GIVEN INFORMATION:

[Start of section]

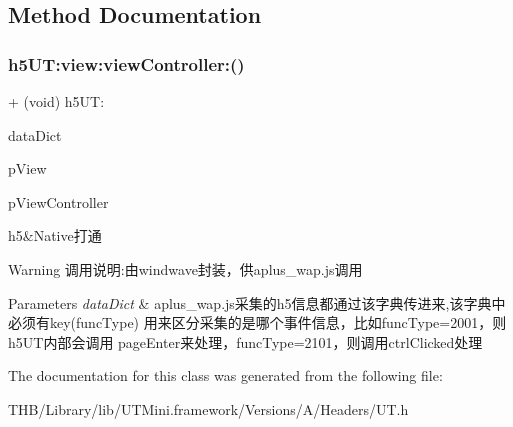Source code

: \subsection{Method Documentation}
\mbox{\label{interface_u_t_aa3f1931237de122a88454feb4605c8ce}} 
\subsubsection{\texorpdfstring{h5\+U\+T\+:view\+:view\+Controller\+:()}{h5UT:view:viewController:()}}
{\footnotesize\ttfamily + (void) h5\+U\+T\+: \begin{DoxyParamCaption}\item[{(N\+S\+Dictionary $\ast$)}]{data\+Dict }\item[{view:(U\+I\+Web\+View $\ast$)}]{p\+View }\item[{viewController:(U\+I\+View\+Controller $\ast$)}]{p\+View\+Controller }\end{DoxyParamCaption}}



h5\&Native打通 

\begin{DoxyWarning}{Warning}
调用说明\+:由windwave封装，供aplus\+\_\+wap.\+js调用
\end{DoxyWarning}

\begin{DoxyParams}{Parameters}
{\em data\+Dict} & aplus\+\_\+wap.\+js采集的h5信息都通过该字典传进来,该字典中必须有key(func\+Type) 用来区分采集的是哪个事件信息，比如func\+Type=2001，则h5\+U\+T内部会调用 page\+Enter来处理，func\+Type=2101，则调用ctrl\+Clicked处理 \\
\hline
\end{DoxyParams}


The documentation for this class was generated from the following file\+:\begin{DoxyCompactItemize}
\item 
T\+H\+B/\+Library/lib/\+U\+T\+Mini.\+framework/\+Versions/\+A/\+Headers/U\+T.\+h\end{DoxyCompactItemize}
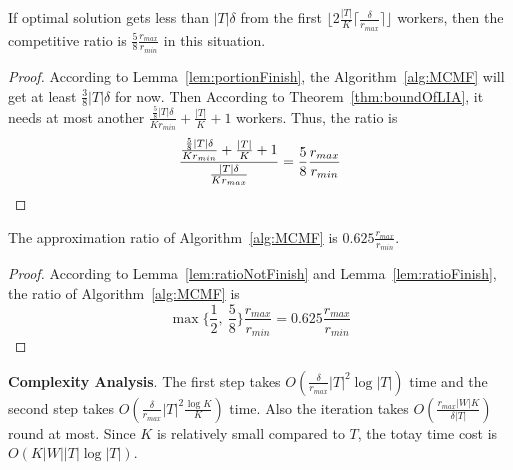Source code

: \begin{lemma}
\label{lem:ratioFinish}
If optimal solution gets less than $|T|\delta$ from the first $\lfloor 2\frac{|T|}{K}\lceil \frac{\delta}{r_{max}} \rceil \rfloor$ workers,
then the competitive ratio is $\frac{5}{8}\frac{r_{max}}{r_{min}}$ in this situation.
\end{lemma}
\begin{proof}
According to Lemma~\ref{lem:portionFinish}, the Algorithm~\ref{alg:MCMF} will get at least $\frac{3}{8}|T|\delta$ for now.
Then According to Theorem~\ref{thm:boundOfLIA}, it needs at most another $\frac{\frac{5}{8}|T|\delta}{Kr_{min}} + \frac{|T|}{K} + 1$ workers.
Thus, the ratio is
\begin{equation*}
	\frac{\frac{\frac{5}{8}|T|\delta}{Kr_{min}} + \frac{|T|}{K} + 1}{\frac{|T|\delta}{Kr_{max}}} = \frac{5}{8}\frac{r_{max}}{r_{min}} \\
\end{equation*}
\end{proof}

\begin{theorem}
The approximation ratio of Algorithm~\ref{alg:MCMF} is $0.625\frac{r_{max}}{r_{min}}$.
\end{theorem}
\begin{proof}
According to Lemma~\ref{lem:ratioNotFinish} and Lemma~\ref{lem:ratioFinish}, the ratio of Algorithm~\ref{alg:MCMF} is
\begin{equation*}
	\max\{\frac{1}{2},\ \frac{5}{8}\} {\frac{r_{max}}{r_{min}}} = 0.625\frac{r_{max}}{r_{min}}
\end{equation*}
\end{proof}

\textbf{Complexity Analysis}. 
The first step takes $O(\frac{\delta}{r_{max}} |T|^2\log{|T|})$ time and
the second step takes $O(\frac{\delta}{r_{max}} |T|^2\frac{\log{K}}{K})$ time.
Also the iteration takes $O(\frac{r_{max}|W|K}{\delta|T|})$ round at most.
Since $K$ is relatively small compared to $T$, the totay time cost is
$O(K|W||T|\log{|T|})$.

[End of section]

WHAT YOU SHOULD DO: A word-for-word copy of the data, without its pictures, is what is needed.

ANSWER AREA:
Source code

: \subsection{Method Documentation}
\mbox{\label{interface_u_t_aa3f1931237de122a88454feb4605c8ce}} 
\subsubsection{\texorpdfstring{h5\+U\+T\+:view\+:view\+Controller\+:()}{h5UT:view:viewController:()}}
{\footnotesize\ttfamily + (void) h5\+U\+T\+: \begin{DoxyParamCaption}\item[{(N\+S\+Dictionary $\ast$)}]{data\+Dict }\item[{view:(U\+I\+Web\+View $\ast$)}]{p\+View }\item[{viewController:(U\+I\+View\+Controller $\ast$)}]{p\+View\+Controller }\end{DoxyParamCaption}}



h5\&Native打通 

\begin{DoxyWarning}{Warning}
调用说明\+:由windwave封装，供aplus\+\_\+wap.\+js调用
\end{DoxyWarning}

\begin{DoxyParams}{Parameters}
{\em data\+Dict} & aplus\+\_\+wap.\+js采集的h5信息都通过该字典传进来,该字典中必须有key(func\+Type) 用来区分采集的是哪个事件信息，比如func\+Type=2001，则h5\+U\+T内部会调用 page\+Enter来处理，func\+Type=2101，则调用ctrl\+Clicked处理 \\
\hline
\end{DoxyParams}


The documentation for this class was generated from the following file\+:\begin{DoxyCompactItemize}
\item 
T\+H\+B/\+Library/lib/\+U\+T\+Mini.\+framework/\+Versions/\+A/\+Headers/U\+T.\+h\end{DoxyCompactItemize}
Source code

: \begin{lemma}
\label{lem:ratioFinish}
If optimal solution gets less than $|T|\delta$ from the first $\lfloor 2\frac{|T|}{K}\lceil \frac{\delta}{r_{max}} \rceil \rfloor$ workers,
then the competitive ratio is $\frac{5}{8}\frac{r_{max}}{r_{min}}$ in this situation.
\end{lemma}
\begin{proof}
According to Lemma~\ref{lem:portionFinish}, the Algorithm~\ref{alg:MCMF} will get at least $\frac{3}{8}|T|\delta$ for now.
Then According to Theorem~\ref{thm:boundOfLIA}, it needs at most another $\frac{\frac{5}{8}|T|\delta}{Kr_{min}} + \frac{|T|}{K} + 1$ workers.
Thus, the ratio is
\begin{equation*}
	\frac{\frac{\frac{5}{8}|T|\delta}{Kr_{min}} + \frac{|T|}{K} + 1}{\frac{|T|\delta}{Kr_{max}}} = \frac{5}{8}\frac{r_{max}}{r_{min}} \\
\end{equation*}
\end{proof}

\begin{theorem}
The approximation ratio of Algorithm~\ref{alg:MCMF} is $0.625\frac{r_{max}}{r_{min}}$.
\end{theorem}
\begin{proof}
According to Lemma~\ref{lem:ratioNotFinish} and Lemma~\ref{lem:ratioFinish}, the ratio of Algorithm~\ref{alg:MCMF} is
\begin{equation*}
	\max\{\frac{1}{2},\ \frac{5}{8}\} {\frac{r_{max}}{r_{min}}} = 0.625\frac{r_{max}}{r_{min}}
\end{equation*}
\end{proof}

\textbf{Complexity Analysis}. 
The first step takes $O(\frac{\delta}{r_{max}} |T|^2\log{|T|})$ time and
the second step takes $O(\frac{\delta}{r_{max}} |T|^2\frac{\log{K}}{K})$ time.
Also the iteration takes $O(\frac{r_{max}|W|K}{\delta|T|})$ round at most.
Since $K$ is relatively small compared to $T$, the totay time cost is
$O(K|W||T|\log{|T|})$.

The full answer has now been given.